Interactive Graphics for Data Analysis is an advanced book written by two researchers who have deep experience developing graphics software. People who like to go beyond the basics will find it a useful addition to the literature.
To give you an idea of the level of sophistication, just in Chapter 1 (titled Interactivity), the two authors utilize set operations, SQL statements, and parallel coordinate plots. They assume you have some sense of what those are. That said, those sections can be skipped without interrupting the flow of the book.
The following key messages from these authors are worth repeating:
- There is a distinction between statistical graphics and data graphics. Underlying trends and patterns in the data is often made clear by performing statistical analyses on the data, with the results added to charts (e.g. loess lines). When dealing with very large data sets, statistical charts (such as box plots) are found to be much more scalable, precisely because they do not attempt to put every data point onto the page.
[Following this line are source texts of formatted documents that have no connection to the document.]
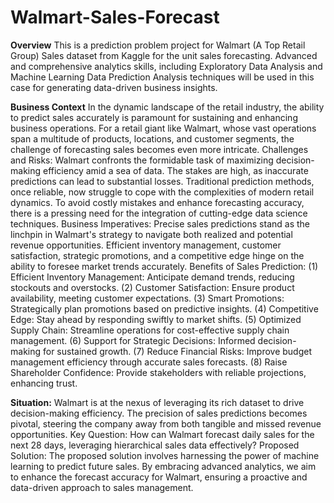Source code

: # Walmart-Sales-Forecast

**Overview**
This is a prediction problem project for Walmart (A Top Retail Group) Sales dataset from Kaggle for the unit sales forecasting. Advanced and comprehensive analytics skills, including Exploratory Data Analysis and Machine Learning Data Prediction Analysis techniques will be used in this case for generating data-driven business insights.

**Business Context**
In the dynamic landscape of the retail industry, the ability to predict sales accurately is paramount for sustaining and enhancing business operations. For a retail giant like Walmart, whose vast operations span a multitude of products, locations, and customer segments, the challenge of forecasting sales becomes even more intricate. Challenges and Risks: Walmart confronts the formidable task of maximizing decision-making efficiency amid a sea of data. The stakes are high, as inaccurate predictions can lead to substantial losses. Traditional prediction methods, once reliable, now struggle to cope with the complexities of modern retail dynamics. To avoid costly mistakes and enhance forecasting accuracy, there is a pressing need for the integration of cutting-edge data science techniques. Business Imperatives: Precise sales predictions stand as the linchpin in Walmart's strategy to navigate both realized and potential revenue opportunities. Efficient inventory management, customer satisfaction, strategic promotions, and a competitive edge hinge on the ability to foresee market trends accurately. Benefits of Sales Prediction:
(1) Efficient Inventory Management: Anticipate demand trends, reducing stockouts and overstocks.
(2) Customer Satisfaction: Ensure product availability, meeting customer expectations.
(3) Smart Promotions: Strategically plan promotions based on predictive insights.
(4) Competitive Edge: Stay ahead by responding swiftly to market shifts.
(5) Optimized Supply Chain: Streamline operations for cost-effective supply chain management.
(6) Support for Strategic Decisions: Informed decision-making for sustained growth.
(7) Reduce Financial Risks: Improve budget management efficiency through accurate sales forecasts.
(8) Raise Shareholder Confidence: Provide stakeholders with reliable projections, enhancing trust.

**Situation:**
Walmart is at the nexus of leveraging its rich dataset to drive decision-making efficiency. The precision of sales predictions becomes pivotal, steering the company away from both tangible and missed revenue opportunities. Key Question: How can Walmart forecast daily sales for the next 28 days, leveraging hierarchical sales data effectively? Proposed Solution: The proposed solution involves harnessing the power of machine learning to predict future sales. By embracing advanced analytics, we aim to enhance the forecast accuracy for Walmart, ensuring a proactive and data-driven approach to sales management.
- The authors stress the need to look at a variety of charts when doing exploratory data analysis. This is because most chart types do certain things well but not others.
- Throughout the book, they make much hay of the problem of "over-plotting", that is, overlapping data. This happens when data is abundant, or when values are concentrated in a narrow range. A great illustration of this problem is the parallel coordinates plot, which can look entirely different depending on which lines are plotted on top of which other lines. (The charts on the right are identical except for the order in which the lines are plotted.) Common strategies include "jittering", and varying transparency. Many of these strategies have issues of their own.
- They also point out that the look of many multivariate charts (such as mosaic charts) depends on the sorting of the data. This is a key weakness of many such plots. Just think about this the next time you create a stacked column chart.
The book is divided into two sections: Principles and Examples. The second half, the Examples section, consists of case studies in which the authors show examples of how to investigate the structure of a given data set.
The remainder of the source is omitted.